Inheriting an Archives is sometimes complicated by incomplete and interesting information handed down, yet the full story is not told and questions remain to be asked.
Often times it is a photograph, or a cutting of paper which details a religious who has won an award, but there are no details to what it was, or which paper printed it, or even an indication of the date it was published.
One such letter from Queensland refers to Fr. Fernando as having entered the Chess history books by inventing a "half move"
Just who was Fr, Fernando Saavedra CP?
Fr. Fernando was born in Spain 10/10/1847, and was a Spaniard through and through. His parents moved to England while he was still a young man and in 1866 he joined the Passionists in England. He was Ordained on the 30/11/1871.
On the 6th of January 1900 he arrived in Australia with Fr. Gregory Callaghan to work in the newly found province. While he was renown as a "Fiery Spaniard" it was also noted in our chronicles that despite his fierce appearance and manner "he was quite gentle and understanding in the confessional"
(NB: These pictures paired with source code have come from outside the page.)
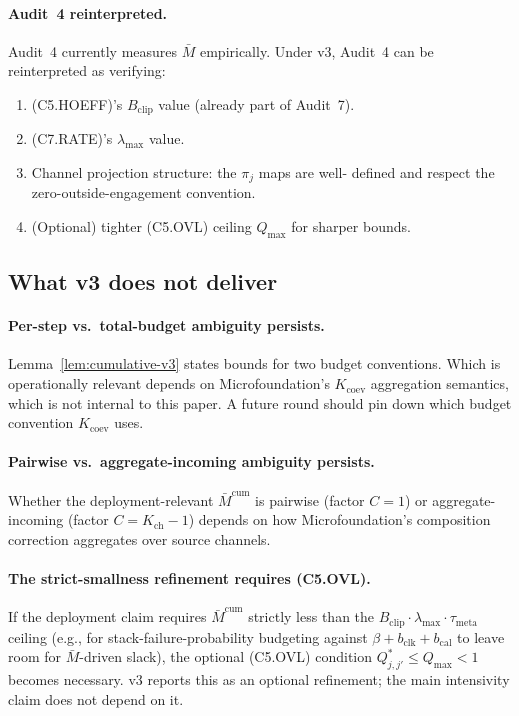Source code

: \documentclass{article}
\newcommand{\Bclip}{B_{\mathrm{clip}}}
\newcommand{\Kch}{K_{\mathrm{ch}}}
\newcommand{\lammax}{\lambda_{\max}}
\newcommand{\taumeta}{\tau_{\mathrm{meta}}}
\newcommand{\bclk}{b_{\mathrm{clk}}}
\newcommand{\bcal}{b_{\mathrm{cal}}}
\begin{document}
\paragraph{Audit~4 reinterpreted.}  Audit~4 currently measures
$\bar{M}$ empirically.  Under v3, Audit~4 can be reinterpreted as
verifying:
\begin{enumerate}
\item (C5.HOEFF)'s $\Bclip$ value (already part of Audit~7).
\item (C7.RATE)'s $\lammax$ value.
\item Channel projection structure: the $\pi_j$ maps are well-
  defined and respect the zero-outside-engagement convention.
\item (Optional) tighter (C5.OVL) ceiling $Q_{\max}$ for sharper
  bounds.
\end{enumerate}

\subsection{What v3 does not deliver}

\paragraph{Per-step vs.\ total-budget ambiguity persists.}
Lemma~\ref{lem:cumulative-v3} states bounds for two budget
conventions.  Which is operationally relevant depends on
Microfoundation's $K_{\mathrm{coev}}$ aggregation semantics, which
is not internal to this paper.  A future round should pin down
which budget convention $K_{\mathrm{coev}}$ uses.

\paragraph{Pairwise vs.\ aggregate-incoming ambiguity persists.}
Whether the deployment-relevant $\bar{M}^{\mathrm{cum}}$ is
pairwise (factor $C = 1$) or aggregate-incoming (factor $C = \Kch
- 1$) depends on how Microfoundation's composition correction
aggregates over source channels.

\paragraph{The strict-smallness refinement requires (C5.OVL).}  If
the deployment claim requires $\bar{M}^{\mathrm{cum}}$ strictly
less than the $\Bclip \cdot \lammax \cdot \taumeta$ ceiling
(e.g., for stack-failure-probability budgeting against $\beta +
\bclk + \bcal$ to leave room for $\bar{M}$-driven slack), the
optional (C5.OVL) condition $Q^*_{j,j'} \leq Q_{\max} < 1$ becomes
necessary.  v3 reports this as an optional refinement; the main
intensivity claim does not depend on it.
\end{document}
Sickness drove him back to Spain in 1911 and despite his hopes he never returned. He died in Dublin in 1922, and is buried there.
It was during his stay in our Province that he invented a new and winning move in Chess
Research among secondhand bookshops looking for any information relating to Chess unearthed an "Encyclopaedia of Chess" written by Anne Sunnucks (first published in 1970) with two pages of this book being dedicated to our fellow Passionist and his famous move.
The internet provides much additional information on him and even a controvesy as to whether the move was really his, or had he seen it elsewhere.
One thing we do know is that his interest in chess has made his name recordable, and our Archives has discovered just a little bit more about another of our early Passionists.
"His claim to fame must be unique, for it rests with the discovery of a single move. The problem had earlier been presented as a drawn game with a white pawn promoting to a Queen, but in a flash of insight Fr. Saavedra saw that under-promotion secured a win."